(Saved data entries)
_ _ _ _
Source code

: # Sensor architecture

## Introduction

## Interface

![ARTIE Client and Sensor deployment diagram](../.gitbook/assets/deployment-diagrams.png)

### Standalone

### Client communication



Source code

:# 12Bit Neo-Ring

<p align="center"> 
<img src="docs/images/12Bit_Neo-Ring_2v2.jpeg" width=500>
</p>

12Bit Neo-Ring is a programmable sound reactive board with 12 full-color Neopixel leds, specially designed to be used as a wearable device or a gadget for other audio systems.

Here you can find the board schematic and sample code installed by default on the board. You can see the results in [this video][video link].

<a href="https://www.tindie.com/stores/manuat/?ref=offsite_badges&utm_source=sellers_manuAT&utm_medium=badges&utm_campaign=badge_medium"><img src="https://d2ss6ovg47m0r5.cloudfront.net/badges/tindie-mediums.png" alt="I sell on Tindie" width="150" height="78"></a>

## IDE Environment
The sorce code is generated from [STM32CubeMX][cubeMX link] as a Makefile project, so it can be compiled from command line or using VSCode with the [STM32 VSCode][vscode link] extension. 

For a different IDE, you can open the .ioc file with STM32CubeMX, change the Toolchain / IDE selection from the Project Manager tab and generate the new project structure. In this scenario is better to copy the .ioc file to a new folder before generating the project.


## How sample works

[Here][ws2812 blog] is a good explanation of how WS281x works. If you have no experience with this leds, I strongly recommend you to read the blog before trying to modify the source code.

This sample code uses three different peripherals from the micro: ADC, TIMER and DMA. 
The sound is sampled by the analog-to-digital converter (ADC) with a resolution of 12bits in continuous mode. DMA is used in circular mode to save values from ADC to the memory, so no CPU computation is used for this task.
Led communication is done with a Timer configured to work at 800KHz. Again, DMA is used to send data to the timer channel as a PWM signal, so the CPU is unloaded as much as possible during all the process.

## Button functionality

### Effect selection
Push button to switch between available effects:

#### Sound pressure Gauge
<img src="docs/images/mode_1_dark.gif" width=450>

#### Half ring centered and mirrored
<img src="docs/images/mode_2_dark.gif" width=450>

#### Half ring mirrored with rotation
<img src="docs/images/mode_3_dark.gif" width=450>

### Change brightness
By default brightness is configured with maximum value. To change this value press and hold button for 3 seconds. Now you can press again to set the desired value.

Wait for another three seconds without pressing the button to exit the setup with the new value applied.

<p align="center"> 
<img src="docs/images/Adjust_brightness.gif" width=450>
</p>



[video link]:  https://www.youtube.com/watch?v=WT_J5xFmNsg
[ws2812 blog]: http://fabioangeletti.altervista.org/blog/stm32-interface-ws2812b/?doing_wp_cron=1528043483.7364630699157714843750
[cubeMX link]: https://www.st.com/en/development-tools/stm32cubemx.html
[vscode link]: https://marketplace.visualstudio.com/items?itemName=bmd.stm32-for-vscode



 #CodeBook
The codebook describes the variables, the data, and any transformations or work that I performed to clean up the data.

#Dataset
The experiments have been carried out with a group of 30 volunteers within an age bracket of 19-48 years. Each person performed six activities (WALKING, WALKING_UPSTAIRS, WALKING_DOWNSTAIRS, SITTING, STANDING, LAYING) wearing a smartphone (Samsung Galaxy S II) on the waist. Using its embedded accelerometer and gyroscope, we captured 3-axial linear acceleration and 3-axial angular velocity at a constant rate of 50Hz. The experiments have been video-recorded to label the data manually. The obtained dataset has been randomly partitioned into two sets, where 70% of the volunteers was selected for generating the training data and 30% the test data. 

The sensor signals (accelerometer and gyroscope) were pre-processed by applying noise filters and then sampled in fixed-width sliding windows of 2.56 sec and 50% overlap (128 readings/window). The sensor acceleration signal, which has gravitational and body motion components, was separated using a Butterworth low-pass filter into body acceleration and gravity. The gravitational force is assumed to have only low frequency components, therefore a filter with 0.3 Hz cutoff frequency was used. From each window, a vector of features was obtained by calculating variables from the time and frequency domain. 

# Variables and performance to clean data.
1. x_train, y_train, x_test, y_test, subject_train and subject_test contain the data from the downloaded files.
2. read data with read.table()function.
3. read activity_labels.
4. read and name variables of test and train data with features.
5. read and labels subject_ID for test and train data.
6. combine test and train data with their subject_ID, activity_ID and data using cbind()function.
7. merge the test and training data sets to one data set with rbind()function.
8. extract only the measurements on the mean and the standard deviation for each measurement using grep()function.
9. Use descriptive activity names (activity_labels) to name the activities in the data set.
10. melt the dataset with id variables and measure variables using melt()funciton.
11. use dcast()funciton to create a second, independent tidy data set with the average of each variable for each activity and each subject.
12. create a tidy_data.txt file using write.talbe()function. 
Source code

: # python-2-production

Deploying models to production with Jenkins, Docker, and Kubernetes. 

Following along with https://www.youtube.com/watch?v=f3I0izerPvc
_ _ _ _
YOUR INSTRUCTIONS —
Go through the data and gather every line that holds "three".

SOLUTION TO THIS TASK —
This sample code uses three different peripherals from the micro: ADC, TIMER and DMA. 
Wait for another three seconds without pressing the button to exit the setup with the new value applied.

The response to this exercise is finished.